- [Problem]:
In the records below, how many lines hold the string "Frontend"? Give only the number.

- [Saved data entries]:
--
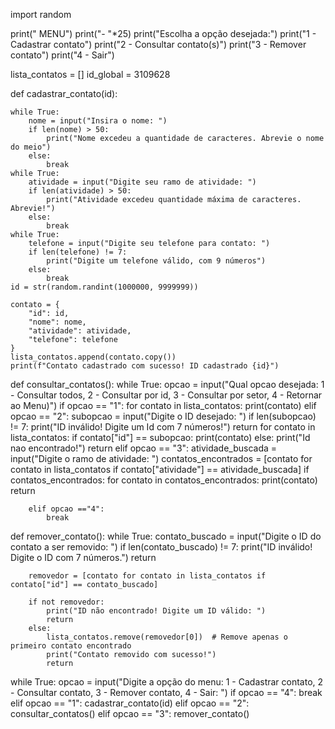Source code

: import random

print("                      MENU")
print("- "*25)
print("Escolha a opção desejada:")
print("1 - Cadastrar contato")
print("2 - Consultar contato(s)")
print("3 - Remover contato")
print("4 - Sair")


lista_contatos = []
id_global = 3109628

def cadastrar_contato(id):

    while True:
        nome = input("Insira o nome: ")
        if len(nome) > 50:
            print("Nome excedeu a quantidade de caracteres. Abrevie o nome do meio")
        else:
            break
    while True:
        atividade = input("Digite seu ramo de atividade: ")
        if len(atividade) > 50:
            print("Atividade excedeu quantidade máxima de caracteres. Abrevie!")
        else:
            break
    while True:
        telefone = input("Digite seu telefone para contato: ")
        if len(telefone) != 7:
            print("Digite um telefone válido, com 9 números")
        else:
            break
    id = str(random.randint(1000000, 9999999))

    contato = {
        "id": id,
        "nome": nome,
        "atividade": atividade,
        "telefone": telefone
    }
    lista_contatos.append(contato.copy())
    print(f"Contato cadastrado com sucesso! ID cadastrado {id}")

def consultar_contatos():
    while True:
        opcao = input("Qual opcao desejada: 1 - Consultar todos, 2 - Consultar por id, 3 - Consultar por setor, 4 - Retornar ao Menu)")
        if opcao == "1":
            for contato in lista_contatos:
                print(contato)
        elif opcao == "2":
            subopcao = input("Digite o ID desejado: ")
            if len(subopcao) != 7:
                print("ID inválido! Digite um Id com 7 números!")
                return
            for contato in lista_contatos:
                if contato["id"] == subopcao:
                    print(contato)
                else:
                    print("Id nao encontrado!")
                    return
        elif opcao == "3":
            atividade_buscada = input("Digite o ramo de atividade: ")
            contatos_encontrados = [contato for contato in lista_contatos if contato["atividade"] == atividade_buscada]
            if contatos_encontrados:
                for contato in contatos_encontrados:
                    print(contato)
                return

        elif opcao =="4":
            break


def remover_contato():
    while True:
        contato_buscado = input("Digite o ID do contato a ser removido: ")
        if len(contato_buscado) != 7:
            print("ID inválido! Digite o ID com 7 números.")
            return

        removedor = [contato for contato in lista_contatos if contato["id"] == contato_buscado]

        if not removedor:
            print("ID não encontrado! Digite um ID válido: ")
            return
        else:
            lista_contatos.remove(removedor[0])  # Remove apenas o primeiro contato encontrado
            print("Contato removido com sucesso!")
            return

while True:
    opcao = input("Digite a opção do menu: 1 - Cadastrar contato, 2 - Consultar contato, 3 - Remover contato, 4 - Sair: ")
    if opcao == "4":
        break
    elif opcao == "1":
        cadastrar_contato(id)
    elif opcao == "2":
        consultar_contatos()
    elif opcao == "3":
        remover_contato()
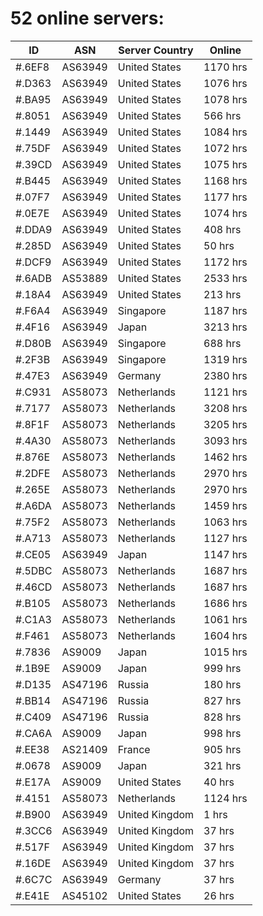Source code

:# 52 online servers:

| ID | ASN | Server Country | Online |
| ------ | ------ | ------ | ------ |
| #.6EF8 | AS63949 | United States | 1170 hrs |
| #.D363 | AS63949 | United States | 1076 hrs |
| #.BA95 | AS63949 | United States | 1078 hrs |
| #.8051 | AS63949 | United States | 566 hrs |
| #.1449 | AS63949 | United States | 1084 hrs |
| #.75DF | AS63949 | United States | 1072 hrs |
| #.39CD | AS63949 | United States | 1075 hrs |
| #.B445 | AS63949 | United States | 1168 hrs |
| #.07F7 | AS63949 | United States | 1177 hrs |
| #.0E7E | AS63949 | United States | 1074 hrs |
| #.DDA9 | AS63949 | United States | 408 hrs |
| #.285D | AS63949 | United States | 50 hrs |
| #.DCF9 | AS63949 | United States | 1172 hrs |
| #.6ADB | AS53889 | United States | 2533 hrs |
| #.18A4 | AS63949 | United States | 213 hrs |
| #.F6A4 | AS63949 | Singapore | 1187 hrs |
| #.4F16 | AS63949 | Japan | 3213 hrs |
| #.D80B | AS63949 | Singapore | 688 hrs |
| #.2F3B | AS63949 | Singapore | 1319 hrs |
| #.47E3 | AS63949 | Germany | 2380 hrs |
| #.C931 | AS58073 | Netherlands | 1121 hrs |
| #.7177 | AS58073 | Netherlands | 3208 hrs |
| #.8F1F | AS58073 | Netherlands | 3205 hrs |
| #.4A30 | AS58073 | Netherlands | 3093 hrs |
| #.876E | AS58073 | Netherlands | 1462 hrs |
| #.2DFE | AS58073 | Netherlands | 2970 hrs |
| #.265E | AS58073 | Netherlands | 2970 hrs |
| #.A6DA | AS58073 | Netherlands | 1459 hrs |
| #.75F2 | AS58073 | Netherlands | 1063 hrs |
| #.A713 | AS58073 | Netherlands | 1127 hrs |
| #.CE05 | AS63949 | Japan | 1147 hrs |
| #.5DBC | AS58073 | Netherlands | 1687 hrs |
| #.46CD | AS58073 | Netherlands | 1687 hrs |
| #.B105 | AS58073 | Netherlands | 1686 hrs |
| #.C1A3 | AS58073 | Netherlands | 1061 hrs |
| #.F461 | AS58073 | Netherlands | 1604 hrs |
| #.7836 | AS9009 | Japan | 1015 hrs |
| #.1B9E | AS9009 | Japan | 999 hrs |
| #.D135 | AS47196 | Russia | 180 hrs |
| #.BB14 | AS47196 | Russia | 827 hrs |
| #.C409 | AS47196 | Russia | 828 hrs |
| #.CA6A | AS9009 | Japan | 998 hrs |
| #.EE38 | AS21409 | France | 905 hrs |
| #.0678 | AS9009 | Japan | 321 hrs |
| #.E17A | AS9009 | United States | 40 hrs |
| #.4151 | AS58073 | Netherlands | 1124 hrs |
| #.B900 | AS63949 | United Kingdom | 1 hrs |
| #.3CC6 | AS63949 | United Kingdom | 37 hrs |
| #.517F | AS63949 | United Kingdom | 37 hrs |
| #.16DE | AS63949 | United Kingdom | 37 hrs |
| #.6C7C | AS63949 | Germany | 37 hrs |
| #.E41E | AS45102 | United States | 26 hrs |

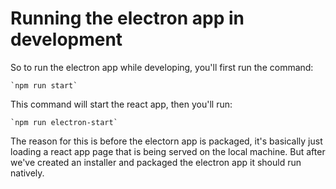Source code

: # Running the electron app in development

So to run the electron app while developing, you'll first run the command: 

	`npm run start`

This command will start the react app, then you'll run:

	`npm run electron-start`

The reason for this is before the electorn app is packaged, it's basically just loading
a react app page that is being served on the local machine. But after we've created an
installer and packaged the electron app it should run natively.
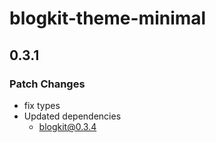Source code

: # blogkit-theme-minimal

## 0.3.1

### Patch Changes

- fix types
- Updated dependencies
  - blogkit@0.3.4
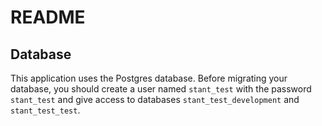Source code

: # README

## Database

This application uses the Postgres database. Before migrating your database, you should create a user named `stant_test` with the password `stant_test` and give access to databases `stant_test_development` and `stant_test_test`.
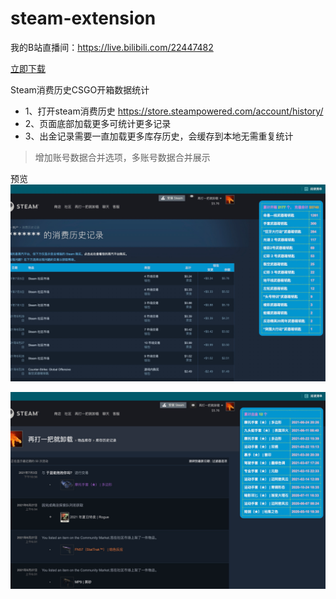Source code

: # steam-extension

我的B站直播间：https://live.bilibili.com/22447482

[立即下载](releases)

Steam消费历史CSGO开箱数据统计

- 1、打开steam消费历史 https://store.steampowered.com/account/history/
- 2、页面底部加载更多可统计更多记录
- 3、出金记录需要一直加载更多库存历史，会缓存到本地无需重复统计

> 增加账号数据合并选项，多账号数据合并展示

预览
![](preview0.png)

![](preview1.png)
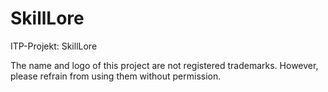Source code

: # SkillLore
ITP-Projekt: SkillLore

The name and logo of this project are not registered trademarks. However, please refrain from using them without permission.
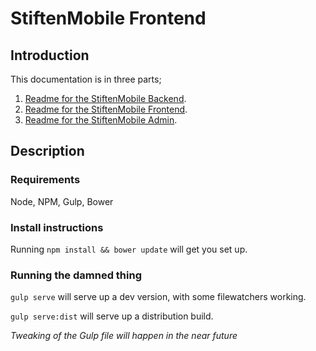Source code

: StiftenMobile Frontend
=============

## Introduction

This documentation is in three parts;

1. [Readme for the StiftenMobile Backend](/backend/README.md).
2. [Readme for the StiftenMobile Frontend](/frontend/README.md).
3. [Readme for the StiftenMobile Admin](/admin/README.md).

## Description

### Requirements
Node, NPM, Gulp, Bower

### Install instructions

Running `npm install && bower update` will get you set up.

### Running the damned thing

`gulp serve` will serve up a dev version, with some filewatchers working.

`gulp serve:dist` will serve up a distribution build.

_Tweaking of the Gulp file will happen in the near future_
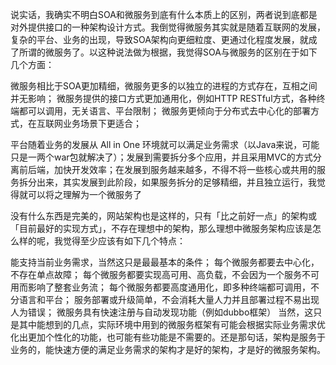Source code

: 说实话，我确实不明白SOA和微服务到底有什么本质上的区别，两者说到底都是对外提供接口的一种架构设计方式。我倒觉得微服务其实就是随着互联网的发展，复杂的平台、业务的出现，导致SOA架构向更细粒度、更通过化程度发展，就成了所谓的微服务了。以这种说法做为根据，我觉得SOA与微服务的区别在于如下几个方面：

微服务相比于SOA更加精细，微服务更多的以独立的进程的方式存在，互相之间并无影响；
微服务提供的接口方式更加通用化，例如HTTP RESTful方式，各种终端都可以调用，无关语言、平台限制；
微服务更倾向于分布式去中心化的部署方式，在互联网业务场景下更适合；


平台随着业务的发展从 All in One 环境就可以满足业务需求（以Java来说，可能只是一两个war包就解决了）；发展到需要拆分多个应用，并且采用MVC的方式分离前后端，加快开发效率；在发展到服务越来越多，不得不将一些核心或共用的服务拆分出来，其实发展到此阶段，如果服务拆分的足够精细，并且独立运行，我觉得就可以将之理解为一个微服务了

没有什么东西是完美的，网站架构也是这样的，只有「比之前好一点」的架构或「目前最好的实现方式」，不存在理想中的架构，那么理想中微服务架构应该是怎么样的呢，我觉得至少应该有如下几个特点：

能支持当前业务需求，当然这只是最最基本的条件；
每个微服务都要去中心化，不存在单点故障；
每个微服务都要实现高可用、高负载，不会因为一个服务不可用而影响了整套业务流；
每个微服务都要高度通用化，即多种终端都可调用，不分语言和平台；
服务部署或升级简单，不会消耗大量人力并且部署过程不易出现人为错误；
微服务具有快速注册与自动发现功能（例如dubbo框架）
当然，这只是其中能想到的几点，实际环境中用到的微服务框架有可能会根据实际业务需求优化出更加个性化的功能，也可能有些功能是不需要的。还是那句话，架构是服务于业务的，能快速方便的满足业务需求的架构才是好的架构，才是好的微服务架构。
--
- [Exercise output]:
2